Exercise instructions:
Word for word, return the lines from the start of the entries below through the line that has "Security: MSC Dissertation Project".
──────── Extracted information ────────
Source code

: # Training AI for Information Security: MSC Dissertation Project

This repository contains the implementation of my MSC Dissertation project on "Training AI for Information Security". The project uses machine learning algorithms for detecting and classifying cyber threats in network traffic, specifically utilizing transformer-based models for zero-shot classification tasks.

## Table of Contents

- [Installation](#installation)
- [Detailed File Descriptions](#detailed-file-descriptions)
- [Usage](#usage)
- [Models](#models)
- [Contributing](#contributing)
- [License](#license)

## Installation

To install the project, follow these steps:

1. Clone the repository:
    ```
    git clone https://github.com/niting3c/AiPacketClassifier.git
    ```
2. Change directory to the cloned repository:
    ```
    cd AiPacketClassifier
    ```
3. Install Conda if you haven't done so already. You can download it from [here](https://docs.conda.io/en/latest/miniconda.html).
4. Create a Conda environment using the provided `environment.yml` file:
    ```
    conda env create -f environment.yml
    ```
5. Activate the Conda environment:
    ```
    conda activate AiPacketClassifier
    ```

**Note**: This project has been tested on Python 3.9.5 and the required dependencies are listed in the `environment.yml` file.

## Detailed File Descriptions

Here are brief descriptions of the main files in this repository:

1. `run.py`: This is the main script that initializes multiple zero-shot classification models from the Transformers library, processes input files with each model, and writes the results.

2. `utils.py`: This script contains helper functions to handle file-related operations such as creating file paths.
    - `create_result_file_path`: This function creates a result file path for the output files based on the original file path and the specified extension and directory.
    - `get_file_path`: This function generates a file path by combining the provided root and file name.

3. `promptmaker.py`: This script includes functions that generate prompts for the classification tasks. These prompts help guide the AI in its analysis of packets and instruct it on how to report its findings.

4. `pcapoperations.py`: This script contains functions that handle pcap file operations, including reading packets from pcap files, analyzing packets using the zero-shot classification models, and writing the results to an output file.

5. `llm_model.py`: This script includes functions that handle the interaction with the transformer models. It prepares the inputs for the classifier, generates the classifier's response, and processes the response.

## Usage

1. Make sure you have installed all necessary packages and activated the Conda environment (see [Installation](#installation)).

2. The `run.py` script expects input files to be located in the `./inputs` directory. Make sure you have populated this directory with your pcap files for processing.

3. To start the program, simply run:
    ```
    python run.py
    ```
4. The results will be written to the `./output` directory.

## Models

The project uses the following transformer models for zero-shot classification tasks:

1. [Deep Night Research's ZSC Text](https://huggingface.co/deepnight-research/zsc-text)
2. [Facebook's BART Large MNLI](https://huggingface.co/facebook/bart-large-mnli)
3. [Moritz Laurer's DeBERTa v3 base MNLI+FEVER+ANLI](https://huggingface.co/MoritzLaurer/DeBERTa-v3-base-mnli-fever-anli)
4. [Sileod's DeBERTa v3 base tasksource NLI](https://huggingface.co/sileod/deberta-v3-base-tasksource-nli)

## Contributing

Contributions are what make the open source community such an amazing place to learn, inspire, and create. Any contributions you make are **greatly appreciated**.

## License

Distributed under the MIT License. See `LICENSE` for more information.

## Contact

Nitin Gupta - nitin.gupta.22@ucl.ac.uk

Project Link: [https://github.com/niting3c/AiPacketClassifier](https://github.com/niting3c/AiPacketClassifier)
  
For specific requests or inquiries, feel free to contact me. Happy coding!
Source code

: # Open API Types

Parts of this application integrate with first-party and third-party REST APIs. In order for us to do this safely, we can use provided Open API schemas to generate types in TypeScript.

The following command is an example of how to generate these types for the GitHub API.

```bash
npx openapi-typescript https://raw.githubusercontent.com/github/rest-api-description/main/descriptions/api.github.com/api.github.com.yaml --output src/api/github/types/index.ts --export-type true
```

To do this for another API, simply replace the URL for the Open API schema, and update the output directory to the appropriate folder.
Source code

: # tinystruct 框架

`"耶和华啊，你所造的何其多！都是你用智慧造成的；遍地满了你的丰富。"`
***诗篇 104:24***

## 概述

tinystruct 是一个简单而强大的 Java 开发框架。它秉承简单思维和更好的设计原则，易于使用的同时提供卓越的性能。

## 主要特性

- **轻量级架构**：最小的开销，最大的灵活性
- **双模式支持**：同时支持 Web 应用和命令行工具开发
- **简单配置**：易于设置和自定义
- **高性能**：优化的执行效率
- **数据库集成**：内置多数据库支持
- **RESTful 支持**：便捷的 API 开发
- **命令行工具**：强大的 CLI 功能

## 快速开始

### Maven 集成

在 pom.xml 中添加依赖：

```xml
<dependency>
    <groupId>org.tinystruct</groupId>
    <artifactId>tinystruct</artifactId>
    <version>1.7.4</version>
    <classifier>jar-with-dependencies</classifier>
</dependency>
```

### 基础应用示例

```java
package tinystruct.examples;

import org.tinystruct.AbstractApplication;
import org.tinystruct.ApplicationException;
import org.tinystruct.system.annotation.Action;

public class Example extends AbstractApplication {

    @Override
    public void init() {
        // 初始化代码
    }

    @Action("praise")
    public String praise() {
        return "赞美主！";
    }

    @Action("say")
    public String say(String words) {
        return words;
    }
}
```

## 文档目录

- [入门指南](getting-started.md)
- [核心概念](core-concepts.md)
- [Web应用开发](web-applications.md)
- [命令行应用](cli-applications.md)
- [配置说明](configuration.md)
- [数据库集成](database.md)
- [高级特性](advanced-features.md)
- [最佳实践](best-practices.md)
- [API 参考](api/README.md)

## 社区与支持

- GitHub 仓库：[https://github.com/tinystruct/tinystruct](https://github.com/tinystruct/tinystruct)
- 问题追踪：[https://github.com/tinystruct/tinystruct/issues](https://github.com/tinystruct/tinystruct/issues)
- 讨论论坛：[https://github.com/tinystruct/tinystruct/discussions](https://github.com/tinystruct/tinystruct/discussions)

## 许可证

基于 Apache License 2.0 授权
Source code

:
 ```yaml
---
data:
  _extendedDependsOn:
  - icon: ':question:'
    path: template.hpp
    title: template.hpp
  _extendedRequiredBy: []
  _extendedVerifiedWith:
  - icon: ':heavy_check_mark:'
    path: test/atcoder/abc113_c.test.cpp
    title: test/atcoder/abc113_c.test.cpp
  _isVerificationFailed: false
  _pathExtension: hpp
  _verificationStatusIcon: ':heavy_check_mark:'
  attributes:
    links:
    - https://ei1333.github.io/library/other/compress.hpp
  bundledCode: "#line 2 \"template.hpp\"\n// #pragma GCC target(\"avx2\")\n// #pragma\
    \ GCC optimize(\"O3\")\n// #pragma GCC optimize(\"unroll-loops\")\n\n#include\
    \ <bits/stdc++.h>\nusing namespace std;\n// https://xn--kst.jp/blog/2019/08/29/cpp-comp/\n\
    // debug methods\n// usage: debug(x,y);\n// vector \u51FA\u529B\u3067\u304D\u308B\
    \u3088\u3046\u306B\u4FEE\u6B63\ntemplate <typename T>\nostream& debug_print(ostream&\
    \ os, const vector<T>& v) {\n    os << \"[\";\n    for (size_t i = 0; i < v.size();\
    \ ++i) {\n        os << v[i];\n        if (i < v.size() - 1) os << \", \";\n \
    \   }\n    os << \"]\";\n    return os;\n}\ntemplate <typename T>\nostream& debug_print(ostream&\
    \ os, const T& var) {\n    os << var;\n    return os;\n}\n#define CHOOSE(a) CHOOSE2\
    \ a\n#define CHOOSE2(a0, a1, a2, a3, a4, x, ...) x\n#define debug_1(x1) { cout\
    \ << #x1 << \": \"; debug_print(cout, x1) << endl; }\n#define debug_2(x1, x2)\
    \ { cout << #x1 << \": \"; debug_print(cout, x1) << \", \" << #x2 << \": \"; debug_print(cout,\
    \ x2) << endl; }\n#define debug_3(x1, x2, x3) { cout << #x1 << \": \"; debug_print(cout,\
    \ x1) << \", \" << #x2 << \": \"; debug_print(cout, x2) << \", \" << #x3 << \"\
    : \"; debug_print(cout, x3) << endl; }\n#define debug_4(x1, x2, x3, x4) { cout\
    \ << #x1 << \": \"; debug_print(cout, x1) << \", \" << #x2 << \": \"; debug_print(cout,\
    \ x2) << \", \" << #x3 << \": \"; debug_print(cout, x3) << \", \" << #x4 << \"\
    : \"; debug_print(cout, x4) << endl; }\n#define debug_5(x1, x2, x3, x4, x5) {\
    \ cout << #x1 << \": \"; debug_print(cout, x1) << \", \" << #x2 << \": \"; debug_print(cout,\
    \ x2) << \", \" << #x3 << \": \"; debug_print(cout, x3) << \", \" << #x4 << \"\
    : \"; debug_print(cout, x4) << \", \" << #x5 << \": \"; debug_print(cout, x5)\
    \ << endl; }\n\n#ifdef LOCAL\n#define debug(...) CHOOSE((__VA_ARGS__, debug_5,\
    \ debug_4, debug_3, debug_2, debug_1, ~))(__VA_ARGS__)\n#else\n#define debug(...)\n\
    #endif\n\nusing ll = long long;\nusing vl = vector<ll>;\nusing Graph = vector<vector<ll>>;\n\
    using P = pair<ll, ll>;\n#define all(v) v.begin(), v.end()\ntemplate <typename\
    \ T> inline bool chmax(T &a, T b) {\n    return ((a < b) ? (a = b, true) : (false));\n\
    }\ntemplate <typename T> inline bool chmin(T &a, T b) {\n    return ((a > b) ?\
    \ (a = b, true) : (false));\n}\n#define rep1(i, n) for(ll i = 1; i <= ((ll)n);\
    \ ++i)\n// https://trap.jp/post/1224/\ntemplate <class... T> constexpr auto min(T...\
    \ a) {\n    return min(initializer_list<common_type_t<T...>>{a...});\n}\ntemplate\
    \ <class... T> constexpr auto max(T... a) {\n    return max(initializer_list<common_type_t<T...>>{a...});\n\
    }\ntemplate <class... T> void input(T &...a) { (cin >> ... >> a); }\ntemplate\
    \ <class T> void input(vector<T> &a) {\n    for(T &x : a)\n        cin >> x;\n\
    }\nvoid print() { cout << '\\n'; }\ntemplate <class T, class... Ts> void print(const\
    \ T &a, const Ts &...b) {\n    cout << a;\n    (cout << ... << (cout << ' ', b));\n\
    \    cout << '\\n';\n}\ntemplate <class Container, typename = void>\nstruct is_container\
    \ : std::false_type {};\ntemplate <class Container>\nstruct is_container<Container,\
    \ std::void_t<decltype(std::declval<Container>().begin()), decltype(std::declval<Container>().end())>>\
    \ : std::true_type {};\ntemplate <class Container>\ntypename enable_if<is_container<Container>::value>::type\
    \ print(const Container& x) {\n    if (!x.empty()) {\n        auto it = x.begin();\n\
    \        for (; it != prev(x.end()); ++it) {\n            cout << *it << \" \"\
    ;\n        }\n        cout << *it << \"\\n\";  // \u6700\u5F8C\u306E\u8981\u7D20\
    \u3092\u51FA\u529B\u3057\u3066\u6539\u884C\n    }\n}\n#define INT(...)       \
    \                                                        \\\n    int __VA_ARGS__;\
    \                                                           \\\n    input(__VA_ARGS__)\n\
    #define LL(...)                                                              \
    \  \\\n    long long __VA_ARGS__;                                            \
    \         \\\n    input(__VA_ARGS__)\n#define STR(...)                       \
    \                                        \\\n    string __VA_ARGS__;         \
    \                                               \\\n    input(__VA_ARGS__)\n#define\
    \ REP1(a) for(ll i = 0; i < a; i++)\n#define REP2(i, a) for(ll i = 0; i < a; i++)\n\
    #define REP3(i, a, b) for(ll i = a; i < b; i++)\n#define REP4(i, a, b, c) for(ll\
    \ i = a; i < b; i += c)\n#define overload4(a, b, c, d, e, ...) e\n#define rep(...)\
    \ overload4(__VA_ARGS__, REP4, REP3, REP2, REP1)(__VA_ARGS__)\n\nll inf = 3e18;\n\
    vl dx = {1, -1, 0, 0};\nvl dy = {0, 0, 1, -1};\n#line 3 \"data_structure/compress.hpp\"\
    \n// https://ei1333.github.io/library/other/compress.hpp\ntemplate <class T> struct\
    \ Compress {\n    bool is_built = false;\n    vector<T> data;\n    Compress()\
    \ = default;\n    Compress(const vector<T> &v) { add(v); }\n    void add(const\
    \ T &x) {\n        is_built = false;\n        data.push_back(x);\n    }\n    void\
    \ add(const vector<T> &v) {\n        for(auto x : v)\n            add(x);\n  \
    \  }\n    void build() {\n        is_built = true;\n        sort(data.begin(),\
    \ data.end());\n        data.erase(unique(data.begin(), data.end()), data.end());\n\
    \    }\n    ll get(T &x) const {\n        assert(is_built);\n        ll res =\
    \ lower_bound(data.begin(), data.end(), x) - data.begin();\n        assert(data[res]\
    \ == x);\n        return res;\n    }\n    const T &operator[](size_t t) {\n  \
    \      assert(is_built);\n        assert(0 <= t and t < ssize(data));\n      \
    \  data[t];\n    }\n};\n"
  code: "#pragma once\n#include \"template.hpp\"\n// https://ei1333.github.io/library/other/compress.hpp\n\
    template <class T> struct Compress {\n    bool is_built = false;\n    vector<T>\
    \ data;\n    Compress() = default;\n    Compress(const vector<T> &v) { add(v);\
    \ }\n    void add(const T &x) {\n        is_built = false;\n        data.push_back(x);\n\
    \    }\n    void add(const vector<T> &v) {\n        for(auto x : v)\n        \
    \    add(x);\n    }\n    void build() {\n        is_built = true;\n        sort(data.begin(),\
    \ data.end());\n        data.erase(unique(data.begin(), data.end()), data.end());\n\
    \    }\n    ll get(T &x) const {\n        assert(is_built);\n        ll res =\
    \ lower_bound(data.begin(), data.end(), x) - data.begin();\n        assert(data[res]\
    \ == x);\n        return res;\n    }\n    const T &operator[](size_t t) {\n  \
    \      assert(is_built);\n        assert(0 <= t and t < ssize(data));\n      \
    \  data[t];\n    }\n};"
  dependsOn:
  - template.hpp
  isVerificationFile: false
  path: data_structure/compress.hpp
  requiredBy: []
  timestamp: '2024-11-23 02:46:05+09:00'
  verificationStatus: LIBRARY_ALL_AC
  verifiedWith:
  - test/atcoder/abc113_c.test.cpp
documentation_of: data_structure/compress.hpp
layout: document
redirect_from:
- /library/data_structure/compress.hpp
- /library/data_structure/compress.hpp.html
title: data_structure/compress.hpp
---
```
────────
Answer box:
Source code

: # Training AI for Information Security: MSC Dissertation Project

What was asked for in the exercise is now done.